Print every line of the listing below, starting with the line that holds "The app's purpose" and going on through the line that holds "for page content", both included, and print nothing else.
───── Material provided ─────
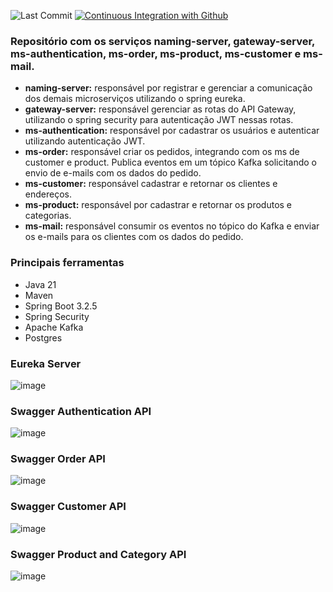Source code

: ![Last Commit](https://img.shields.io/github/last-commit/santosjennifer/microservices-ecommerce)
[![Continuous Integration with Github](https://github.com/santosjennifer/microservices-ecommerce/actions/workflows/docker-publish.yml/badge.svg)](https://github.com/santosjennifer/microservices-ecommerce/actions/workflows/docker-publish.yml)

### Repositório com os serviços naming-server, gateway-server, ms-authentication, ms-order, ms-product, ms-customer e ms-mail.

- **naming-server:** responsável por registrar e gerenciar a comunicação dos demais microserviços utilizando o spring eureka.
- **gateway-server:** responsável gerenciar as rotas do API Gateway, utilizando o spring security para autenticação JWT nessas rotas.
- **ms-authentication:** responsável por cadastrar os usuários e autenticar utilizando autenticação JWT.
- **ms-order:** responsável criar os pedidos, integrando com os ms de customer e product. Publica eventos em um tópico Kafka solicitando o envio de e-mails com os dados do pedido.
- **ms-customer:** responsável cadastrar e retornar os clientes e endereços.
- **ms-product:** responsável por cadastrar e retornar os produtos e categorias.
- **ms-mail:** responsável consumir os eventos no tópico do Kafka e enviar os e-mails para os clientes com os dados do pedido.

### Principais ferramentas

- Java 21
- Maven
- Spring Boot 3.2.5
- Spring Security
- Apache Kafka
- Postgres

### Eureka Server
![image](https://github.com/santosjennifer/microservices-ecommerce/assets/90192611/3c9a0d05-2b9b-42f7-a9ee-8d6bf8799d53)

### Swagger Authentication API
![image](https://github.com/santosjennifer/microservices-ecommerce/assets/90192611/ca86ee65-33d6-4652-92fd-449cce97941c)

### Swagger Order API
![image](https://github.com/santosjennifer/microservices-ecommerce/assets/90192611/5b411679-861d-4059-9a64-83915c4754cc)

### Swagger Customer API
![image](https://github.com/santosjennifer/microservices-ecommerce/assets/90192611/c0ff180b-803a-4b34-b6f6-dbd114aab2dc)

### Swagger Product and Category API
![image](https://github.com/santosjennifer/microservices-ecommerce/assets/90192611/4f0648bd-ab8a-4eb5-bbfd-2e40b90e5140)
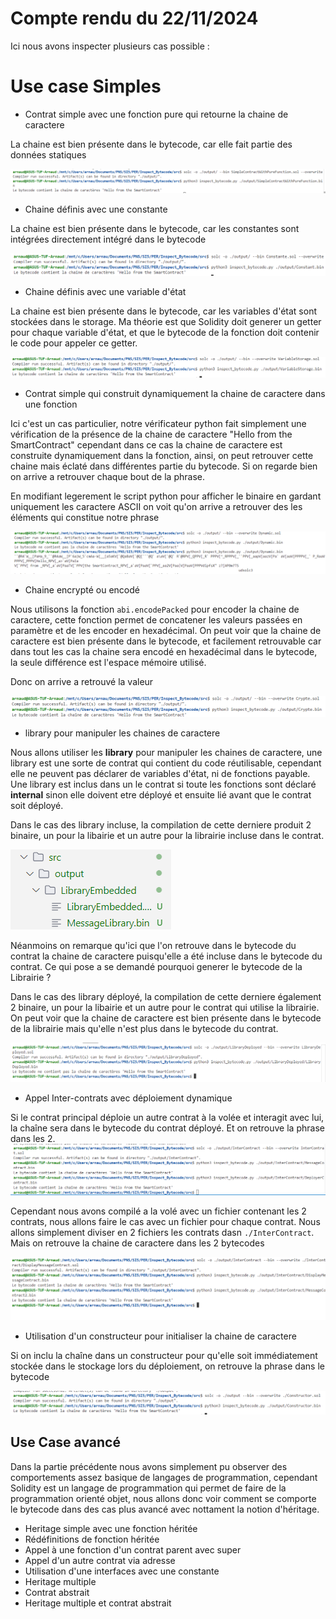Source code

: # Compte rendu du 22/11/2024 

Ici nous avons inspecter plusieurs cas possible :

# Use case Simples

- Contrat simple avec une fonction pure qui retourne la chaine de caractere  

La chaine est bien présente dans le bytecode, car elle fait partie des données statiques

![alt text](image.png)

- Chaine définis avec une constante 

La chaine est bien présente dans le bytecode, car les constantes sont intégrées directement intégré dans le bytecode

![alt text](image-1.png)

- Chaine définis avec une variable d'état 

La chaine est bien présente dans le bytecode, car les variables d'état sont stockées dans le storage.
Ma théorie est que Solidity doit generer un getter pour chaque variable d'état, et que le bytecode de la fonction doit contenir le code pour appeler ce getter.

![alt text](image-2.png)

- Contrat simple qui construit dynamiquement la chaine de caractere dans une fonction

Ici c'est un cas particulier, notre vérificateur python fait simplement une vérification de la présence de la chaine de caractere "Hello from the SmartContract" cependant dans ce cas la chaine de caractere est construite dynamiquement dans la fonction, ainsi, on peut retrouver cette chaine mais éclaté dans différentes partie du bytecode. Si on regarde bien on arrive a retrouver chaque bout de la phrase.

En modifiant legerement le script python pour afficher le binaire en gardant uniquement les caractere ASCII on voit qu'on arrive a retrouver des les éléments qui constitue notre phrase

![alt text](image-3.png)

- Chaine encrypté ou encodé

Nous utilisons la fonction `abi.encodePacked` pour encoder la chaine de caractere, cette fonction permet de concatener les valeurs passées en paramètre et de les encoder en hexadécimal. On peut voir que la chaine de caractere est bien présente dans le bytecode, et facilement retrouvable car dans tout les cas la chaine sera encodé en hexadécimal dans le bytecode, la seule différence est l'espace mémoire utilisé.

Donc on arrive a retrouvé la valeur

![alt text](image-4.png)

- library pour manipuler les chaines de caractere

Nous allons utiliser les **library** pour manipuler les chaines de caractere, une library est une sorte de contrat qui contient du code réutilisable, cependant elle ne peuvent pas déclarer de variables d'état, ni de fonctions payable. Une library est inclus dans un le contrat si toute les fonctions sont déclaré **internal** sinon elle doivent etre déployé et ensuite lié avant que le contrat soit déployé.

Dans le cas des library incluse, la compilation de cette derniere produit 2 binaire, un pour la libairie et un autre pour la librairie incluse dans le contrat.

![alt text](image-5.png)

Néanmoins on remarque qu'ici que l'on retrouve dans le bytecode du contrat la chaine de caractere puisqu'elle a été incluse dans le bytecode du contrat. Ce qui pose a se demandé pourquoi generer le bytecode de la Librairie ?

Dans le cas des library déployé, la compilation de cette derniere également 2 binaire, un pour la libairie et un autre pour le contrat qui utilise la librairie. On peut voir que la chaine de caractere est bien présente dans le bytecode de la librairie mais qu'elle n'est plus dans le bytecode du contrat.

![alt text](image-6.png)

- Appel Inter-contrats avec déploiement dynamique  

Si le contrat principal déploie un autre contrat à la volée et interagit avec lui, la chaîne sera dans le bytecode du contrat déployé.
Et on retrouve la phrase dans les 2. 
![alt text](image-7.png)

Cependant nous avons compilé a la volé avec un fichier contenant les 2 contrats, nous allons faire le cas avec un fichier pour chaque contrat. Nous allons simplement diviser en 2 fichiers les contrats dasn `./InterContract`.
Mais  on retrouve la chaine de caractere dans les 2 bytecodes

![alt text](image-8.png)

- Utilisation d'un constructeur pour initialiser la chaine de caractere

Si on inclu la chaîne dans un constructeur pour qu'elle soit immédiatement stockée dans le stockage lors du déploiement, on retrouve la phrase dans le bytecode

![alt text](image-9.png)

## Use Case avancé

Dans la partie précédente nous avons simplement pu observer des comportements assez basique de langages de programmation, cependant Solidity est un langage de programmation qui permet de faire de la programmation orienté objet, nous allons donc voir comment se comporte le bytecode dans des cas plus avancé avec nottament la notion d'héritage.

- Heritage simple avec une fonction héritée  
- Rédéfinitions de fonction héritée
- Appel à une fonction d'un contrat parent avec super
- Appel d'un autre contrat via adresse
- Utilisation d'une interfaces avec une constante
- Heritage multiple
- Contrat abstrait 
- Heritage multiple et contrat abstrait



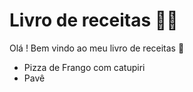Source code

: # Livro de receitas :man_cook:

Olá ! Bem vindo ao meu livro de receitas :wave:

- Pizza de Frango com catupiri
- Pavê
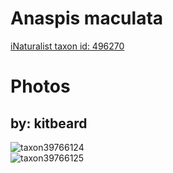
Anaspis maculata
================
  
[iNaturalist taxon id: 496270](https://www.inaturalist.org/taxa/496270)
# Photos

## by: kitbeard
  
![taxon39766124](https://inaturalist-open-data.s3.amazonaws.com/photos/43334280/medium.jpeg)  
![taxon39766125](https://inaturalist-open-data.s3.amazonaws.com/photos/43334288/medium.jpeg)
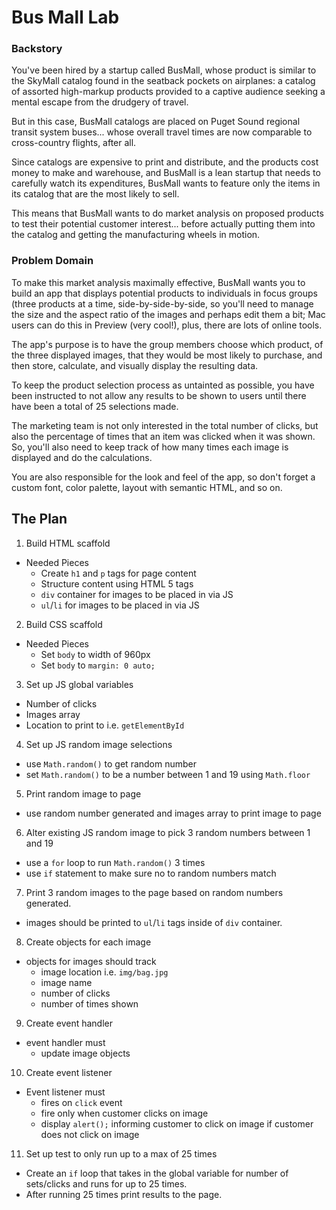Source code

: # Bus Mall Lab
### Backstory

You've been hired by a startup called BusMall, whose product is similar to the SkyMall catalog found in the seatback pockets on airplanes: a catalog of assorted high-markup products provided to a captive audience seeking a mental escape from the drudgery of travel.

But in this case, BusMall catalogs are placed on Puget Sound regional transit system buses... whose overall travel times are now comparable to cross-country flights, after all.

Since catalogs are expensive to print and distribute, and the products cost money to make and warehouse, and BusMall is a lean startup that needs to carefully watch its expenditures, BusMall wants to feature only the items in its catalog that are the most likely to sell.

This means that BusMall wants to do market analysis on proposed products to test their potential customer interest... before actually putting them into the catalog and getting the manufacturing wheels in motion.

### Problem Domain

To make this market analysis maximally effective, BusMall wants you to build an app that displays potential products to individuals in focus groups (three products at a time, side-by-side-by-side, so you'll need to manage the size and the aspect ratio of the images and perhaps edit them a bit; Mac users can do this in Preview (very cool!), plus, there are lots of online tools.

The app's purpose is to have the group members choose which product, of the three displayed images, that they would be most likely to purchase, and then store, calculate, and visually display the resulting data.

To keep the product selection process as untainted as possible, you have been instructed to not allow any results to be shown to users until there have been a total of 25 selections made.

The marketing team is not only interested in the total number of clicks, but also the percentage of times that an item was clicked when it was shown. So, you'll also need to keep track of how many times each image is displayed and do the calculations.

You are also responsible for the look and feel of the app, so don't forget a custom font, color palette, layout with semantic HTML, and so on.

## The Plan
1. Build HTML scaffold
  - Needed Pieces
    - Create `h1` and `p` tags for page content
    - Structure content using HTML 5 tags
    - `div` container for images to be placed in via JS
    - `ul`/`li` for images to be placed in via JS
2. Build CSS scaffold
  - Needed Pieces
    - Set `body` to width of 960px
    - Set `body` to `margin: 0 auto;`
3. Set up JS global variables
  - Number of clicks
  - Images array
  - Location to print to i.e. `getElementById`
4. Set up JS random image selections
  - use `Math.random()` to get random number
  - set `Math.random()` to be a number between 1 and 19 using `Math.floor`
5. Print random image to page
  - use random number generated and images array to print image to page
6. Alter existing JS random image to pick 3 random numbers between 1 and 19
  - use a `for` loop to run `Math.random()` 3 times
  - use `if` statement to make sure no to random numbers match
7. Print 3 random images to the page based on random numbers generated.
  - images should be printed to `ul`/`li` tags inside of `div` container.
8. Create objects for each image
  - objects for images should track
    - image location i.e. `img/bag.jpg`
    - image name
    - number of clicks
    - number of times shown
9. Create event handler
  - event handler must
    - update image objects
10. Create event listener
  - Event listener must
    - fires on `click` event
    - fire only when customer clicks on image
    - display `alert();` informing customer to click on image if customer does not click on image
11. Set up test to only run up to a max of 25 times
  - Create an `if` loop that takes in the global variable for number of sets/clicks and runs for up to 25 times.
  - After running 25 times print results to the page.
─────
● **Answer to this exercise**:
The app's purpose is to have the group members choose which product, of the three displayed images, that they would be most likely to purchase, and then store, calculate, and visually display the resulting data.

To keep the product selection process as untainted as possible, you have been instructed to not allow any results to be shown to users until there have been a total of 25 selections made.

The marketing team is not only interested in the total number of clicks, but also the percentage of times that an item was clicked when it was shown. So, you'll also need to keep track of how many times each image is displayed and do the calculations.

You are also responsible for the look and feel of the app, so don't forget a custom font, color palette, layout with semantic HTML, and so on.

## The Plan
1. Build HTML scaffold
  - Needed Pieces
    - Create `h1` and `p` tags for page content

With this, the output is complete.